Pity the poor staffer in the mayor’s office who had the miserable task of telling the boss that a consultant’s “data error” had messed up the ranking of possible landfill sites.
The mistake will only further inflame disagreements that develop whenever landfills are brought up because no one wants garbage dumps anywhere nearby, though the detritus of modern life is everyone’s problem.
Oahu has a checkered record when it comes to dealing with trash.
In the latest episode, just days after an announcement that a Kailua quarry was at the top of the list of possible sites, the president of consultant SMS Research revealed that he made a boo-boo when he entered data in “real time” during a meeting of a committee in charge of site recommendations and that the Ameron Quarry had dropped from No. 1 to fifth place in the rankings.
By then, Kailua had begun girding for battle, but stood down upon learning that first and second place had gone to Kahuku, where installing a landfill might be more complicated because the land is held by the federal government and used as Army training grounds.
There are other snags, including long hauls from H-POWER facilities and the island’s population centers that will grow if proposed housing developments get the green light, and the two-lane roads that trace along the shoreline to Kahuku and the two other top spots in Pupukea.
But there’s no sense in printing protest posters yet.
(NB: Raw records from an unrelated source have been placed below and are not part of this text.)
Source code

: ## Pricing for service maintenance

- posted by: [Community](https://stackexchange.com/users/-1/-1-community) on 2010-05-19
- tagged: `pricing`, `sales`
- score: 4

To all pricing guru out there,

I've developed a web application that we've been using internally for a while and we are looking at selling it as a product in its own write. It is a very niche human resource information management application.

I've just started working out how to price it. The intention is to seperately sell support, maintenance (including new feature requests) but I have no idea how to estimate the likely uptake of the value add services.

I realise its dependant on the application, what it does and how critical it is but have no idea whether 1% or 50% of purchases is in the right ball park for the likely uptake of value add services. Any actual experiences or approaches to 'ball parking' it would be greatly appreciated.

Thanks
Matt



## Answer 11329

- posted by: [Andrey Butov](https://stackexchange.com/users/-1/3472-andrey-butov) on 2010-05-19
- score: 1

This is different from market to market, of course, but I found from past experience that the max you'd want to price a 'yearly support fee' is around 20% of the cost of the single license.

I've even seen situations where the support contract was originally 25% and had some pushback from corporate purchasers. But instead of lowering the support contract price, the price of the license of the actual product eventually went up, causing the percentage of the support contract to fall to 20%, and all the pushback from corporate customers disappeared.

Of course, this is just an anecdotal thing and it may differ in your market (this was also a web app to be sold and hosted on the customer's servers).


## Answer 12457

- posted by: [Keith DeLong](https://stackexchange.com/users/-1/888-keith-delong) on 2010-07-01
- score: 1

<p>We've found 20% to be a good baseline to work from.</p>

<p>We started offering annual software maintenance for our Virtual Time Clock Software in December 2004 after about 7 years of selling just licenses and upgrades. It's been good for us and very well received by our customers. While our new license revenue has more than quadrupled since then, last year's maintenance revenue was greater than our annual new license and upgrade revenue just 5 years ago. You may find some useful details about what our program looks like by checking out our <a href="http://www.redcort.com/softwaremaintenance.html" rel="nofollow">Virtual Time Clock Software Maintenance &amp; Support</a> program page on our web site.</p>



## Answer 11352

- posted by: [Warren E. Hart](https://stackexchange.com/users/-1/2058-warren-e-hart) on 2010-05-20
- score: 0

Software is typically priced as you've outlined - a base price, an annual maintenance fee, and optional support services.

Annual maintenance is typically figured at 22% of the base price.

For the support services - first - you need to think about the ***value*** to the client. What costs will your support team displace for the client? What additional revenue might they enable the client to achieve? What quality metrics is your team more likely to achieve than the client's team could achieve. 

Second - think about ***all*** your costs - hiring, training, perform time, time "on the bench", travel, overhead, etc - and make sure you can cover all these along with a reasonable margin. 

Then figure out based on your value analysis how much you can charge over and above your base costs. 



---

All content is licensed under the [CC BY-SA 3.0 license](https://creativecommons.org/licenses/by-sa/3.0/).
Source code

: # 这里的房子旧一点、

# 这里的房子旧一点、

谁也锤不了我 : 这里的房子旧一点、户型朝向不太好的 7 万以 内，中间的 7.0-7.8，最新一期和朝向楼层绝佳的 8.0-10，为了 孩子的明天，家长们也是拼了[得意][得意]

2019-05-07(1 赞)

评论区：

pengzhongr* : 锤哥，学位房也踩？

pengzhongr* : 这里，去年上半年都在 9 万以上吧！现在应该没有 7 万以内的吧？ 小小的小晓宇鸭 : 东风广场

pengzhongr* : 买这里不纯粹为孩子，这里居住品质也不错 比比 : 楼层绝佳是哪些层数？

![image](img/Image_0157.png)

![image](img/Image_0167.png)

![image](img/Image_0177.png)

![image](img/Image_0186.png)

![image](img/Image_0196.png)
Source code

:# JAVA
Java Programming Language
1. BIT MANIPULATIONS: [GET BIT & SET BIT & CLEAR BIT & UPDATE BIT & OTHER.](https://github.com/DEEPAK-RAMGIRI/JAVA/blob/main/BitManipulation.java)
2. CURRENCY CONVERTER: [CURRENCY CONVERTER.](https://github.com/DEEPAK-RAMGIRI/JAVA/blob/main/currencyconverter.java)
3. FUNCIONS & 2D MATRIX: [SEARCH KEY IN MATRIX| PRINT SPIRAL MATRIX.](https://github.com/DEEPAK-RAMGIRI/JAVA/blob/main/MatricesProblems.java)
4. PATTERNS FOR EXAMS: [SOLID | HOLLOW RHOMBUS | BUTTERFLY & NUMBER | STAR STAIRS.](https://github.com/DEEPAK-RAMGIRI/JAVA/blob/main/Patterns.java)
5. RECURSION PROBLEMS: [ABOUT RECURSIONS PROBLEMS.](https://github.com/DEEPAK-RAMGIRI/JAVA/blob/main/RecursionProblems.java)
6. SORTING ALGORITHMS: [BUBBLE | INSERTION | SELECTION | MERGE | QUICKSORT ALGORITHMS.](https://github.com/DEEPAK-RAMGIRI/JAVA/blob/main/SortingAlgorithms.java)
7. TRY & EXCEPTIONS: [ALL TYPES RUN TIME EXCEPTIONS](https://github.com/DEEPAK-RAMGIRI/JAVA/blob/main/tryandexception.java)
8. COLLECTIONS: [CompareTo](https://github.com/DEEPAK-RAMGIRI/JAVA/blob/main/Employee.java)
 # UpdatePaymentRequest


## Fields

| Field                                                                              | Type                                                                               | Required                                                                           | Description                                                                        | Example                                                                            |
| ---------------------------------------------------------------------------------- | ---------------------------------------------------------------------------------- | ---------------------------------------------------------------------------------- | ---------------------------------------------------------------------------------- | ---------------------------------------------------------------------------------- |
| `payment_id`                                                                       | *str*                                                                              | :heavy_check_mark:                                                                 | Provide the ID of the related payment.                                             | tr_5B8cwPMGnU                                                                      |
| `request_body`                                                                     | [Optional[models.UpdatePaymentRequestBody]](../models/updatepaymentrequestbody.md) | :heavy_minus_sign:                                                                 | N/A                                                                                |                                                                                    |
The committee simply makes recommendations, so the saga of site selection is expected to go on for a while, with the mayor and the City Council having the unenviable job of choosing.
Still, the city’s Waimanalo Gulch landfill is supposed to be closed in July, the latest deadline in a string of cutoff dates come and gone as officials have struggled to find a new one for more than a decade and as Leeward coast hotels, businesses and residents have demanded it be capped.
Whether Waimanalo Gulch has reached capacity continues to be part of the debate Oahu has had about its persistent trash problem.
The city tried to reduce its load, at one time contracting a company to ship waste to the mainland. That chapter was another of failure.
For months, 20,000 tons of shrink-wrapped stinky garbage piled up in Campbell Industrial Park, awaiting federal approval for a voyage to a Washington state landfill.
Fines for illegal storage of waste from the state Health Department followed.
The Yakama Nation sued the federal government for giving its approval for the shipments without considering its obligations to tribal agreements. A federal judge issued a restraining order to stop the shipments.
In the end, the city abandoned the plan, and paid the contractor to shred the bales of trash, which were then trucked to H-POWER and burned.
Where Oahu goes from here on a landfill is something officials and residents need to look at beyond just choosing a site. Managing waste should be approached from other angles, such as setting limits, expanding recycling or fees for excessive generators. Maybe regional landfills should be set up to make residents more mindful of their waste.
Above all, people should recognize that garbage isn’t another neighborhood’s problem, but a shared responsibility.